The Spiritual Ponzi Scheme
“The best lies are the ones that are mostly true.” - John Mark Comer
In 1903, a young man from a family in Parma, Italy found himself in dire straits. After squandering his time, money, and education at the University of Rome; his family made it a point for him to recognize his disgraceful acts. He was given an ultimatum. They caught wind of a trend of Italian boys migrating to the US to come back with wealth and dignity. They urged him to do the same. Upon arrival, though, he realized the difficulty of life for immigrants in the US. Thus an idea was born. An idea that only changed the face of his life forever, but would be coined as the archetype for the most fraudulent cases in history. His name would be synonymous to fraud. Charles Ponzi.

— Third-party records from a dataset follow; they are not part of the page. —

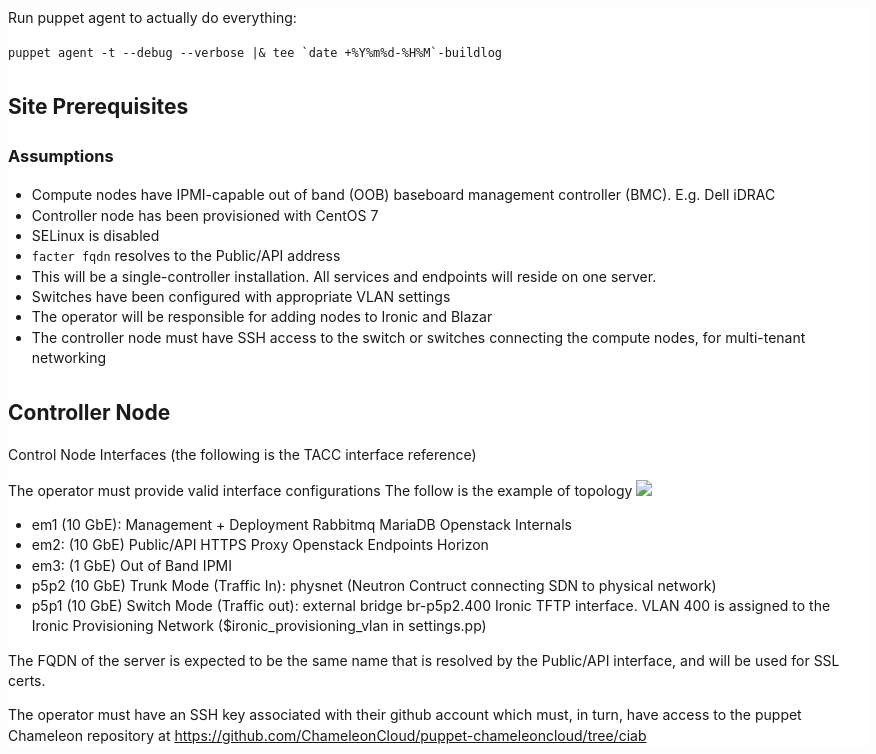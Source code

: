 Run puppet agent to actually do everything:

    puppet agent -t --debug --verbose |& tee `date +%Y%m%d-%H%M`-buildlog


## Site Prerequisites

### Assumptions

  - Compute nodes have IPMI-capable out of band (OOB) baseboard management controller (BMC). E.g. Dell iDRAC
  - Controller node has been provisioned with CentOS 7
  - SELinux is disabled
  - `facter fqdn` resolves to the Public/API address
  - This will be a single-controller installation. All services and endpoints will reside on one server.
  - Switches have been configured with appropriate VLAN settings
  - The operator will be responsible for adding nodes to Ironic and Blazar
  - The controller node must have SSH access to the switch or switches connecting the compute nodes, for multi-tenant networking

## Controller Node

Control Node Interfaces (the following is the TACC interface reference)

The operator must provide valid interface configurations
The follow is the example of topology
![](https://i.imgur.com/ycVunL2.png)

* em1 (10 GbE):  Management + Deployment
		  Rabbitmq
		  MariaDB
		  Openstack Internals
* em2: (10 GbE)  Public/API
		  HTTPS Proxy
		  Openstack Endpoints
		  Horizon
* em3: (1 GbE) Out of Band
		  IPMI
* p5p2 (10 GbE) Trunk Mode (Traffic In):   physnet (Neutron Contruct connecting SDN to physical network)
* p5p1 (10 GbE) Switch Mode (Traffic out):
external bridge
br-p5p2.400 Ironic TFTP interface. VLAN 400 is assigned to the Ironic Provisioning Network ($ironic_provisioning_vlan in settings.pp)

The FQDN of the server is expected to be the same name that is resolved by the Public/API interface, and will be used for SSL certs.

The operator must have an SSH key associated with their github account which must, in turn, have access to the puppet Chameleon repository at https://github.com/ChameleonCloud/puppet-chameleoncloud/tree/ciab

He utilized his training as working for the Italian Postal Service. Charles Ponzi Ponzi tricked thousands of New England residents into investing in a postage stamp speculation scheme. He promised investors that he could provide a whopping 50 percent return in just 90 days. Each time a new investor gave him money, he’d use those funds to pay off earlier investors to create the illusion that they were profiting from a legitimate business. At the height of his huge scam, he raked in $250,000 a day, about $3 million in today’s money. But his days of scheming and scamming caught up to him in August of that same year, when he was charged with 86 counts of mail fraud.
John Mark Comer wrote in his book, Live No Lies, “the greatest lies are the ones that are mostly true” and posits that lies are weaponized ideas that “have power only when we believe them. We hear all sorts of ideas every day, some brilliant, others ridiculous; but they have zero effect on us unless we begin to trust them as an accurate map to reality.” It’s no mystery that we live in an era of weaponized ideas. It is the perfect arena for these ideas to find mass confirmations amongst people who have attainable means to saturate them. The goal of realizing any actual truth can feel unattainable and impossible to reach.